[Task instructions] Only the pictures are to be dropped, and the rest of the data should be copied exactly.

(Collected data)

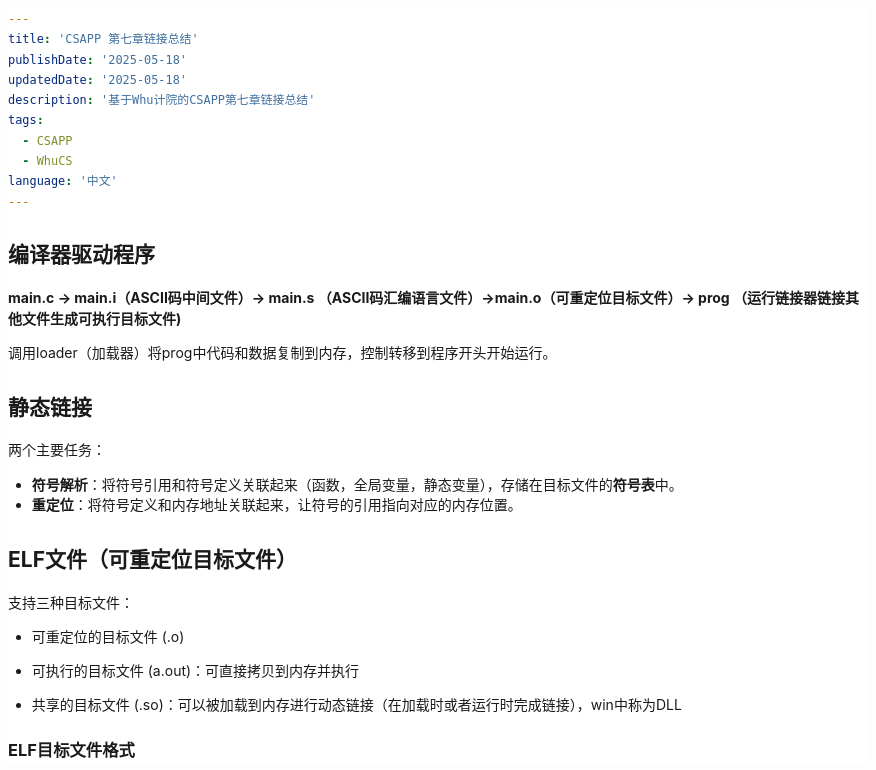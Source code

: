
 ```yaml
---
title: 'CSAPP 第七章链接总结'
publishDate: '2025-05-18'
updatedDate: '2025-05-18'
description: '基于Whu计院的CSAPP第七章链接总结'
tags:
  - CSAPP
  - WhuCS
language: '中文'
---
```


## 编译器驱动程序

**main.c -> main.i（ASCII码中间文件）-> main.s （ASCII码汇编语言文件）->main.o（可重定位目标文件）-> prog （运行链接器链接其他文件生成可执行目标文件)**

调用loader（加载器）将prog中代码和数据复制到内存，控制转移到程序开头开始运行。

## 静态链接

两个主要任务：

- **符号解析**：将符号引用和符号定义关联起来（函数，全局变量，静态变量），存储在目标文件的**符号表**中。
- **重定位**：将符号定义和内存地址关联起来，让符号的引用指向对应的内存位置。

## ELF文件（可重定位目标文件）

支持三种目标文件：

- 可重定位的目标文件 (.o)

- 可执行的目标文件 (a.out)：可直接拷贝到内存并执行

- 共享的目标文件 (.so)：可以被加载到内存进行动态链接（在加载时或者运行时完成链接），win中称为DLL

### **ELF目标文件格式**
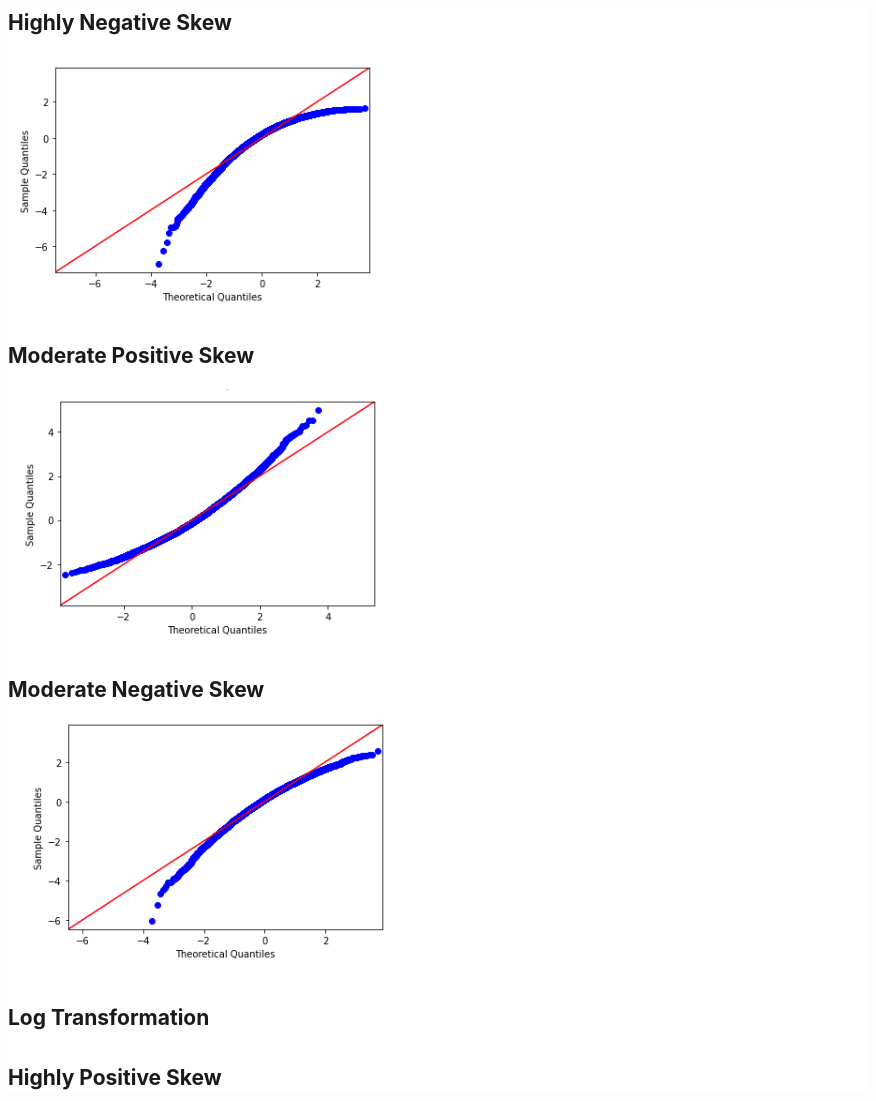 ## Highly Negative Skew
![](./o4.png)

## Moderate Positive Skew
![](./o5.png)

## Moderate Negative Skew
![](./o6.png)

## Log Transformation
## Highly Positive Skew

[Completed task]
Source code

:
 ```yaml
---
title: 'CSAPP 第七章链接总结'
publishDate: '2025-05-18'
updatedDate: '2025-05-18'
description: '基于Whu计院的CSAPP第七章链接总结'
tags:
  - CSAPP
  - WhuCS
language: '中文'
---
```


## 编译器驱动程序

**main.c -> main.i（ASCII码中间文件）-> main.s （ASCII码汇编语言文件）->main.o（可重定位目标文件）-> prog （运行链接器链接其他文件生成可执行目标文件)**

调用loader（加载器）将prog中代码和数据复制到内存，控制转移到程序开头开始运行。

## 静态链接

两个主要任务：

- **符号解析**：将符号引用和符号定义关联起来（函数，全局变量，静态变量），存储在目标文件的**符号表**中。
- **重定位**：将符号定义和内存地址关联起来，让符号的引用指向对应的内存位置。

## ELF文件（可重定位目标文件）

支持三种目标文件：

- 可重定位的目标文件 (.o)

- 可执行的目标文件 (a.out)：可直接拷贝到内存并执行

- 共享的目标文件 (.so)：可以被加载到内存进行动态链接（在加载时或者运行时完成链接），win中称为DLL

### **ELF目标文件格式**
 ## Highly Negative Skew
![](./o4.png)

## Moderate Positive Skew
![](./o5.png)

## Moderate Negative Skew
![](./o6.png)

## Log Transformation
## Highly Positive Skew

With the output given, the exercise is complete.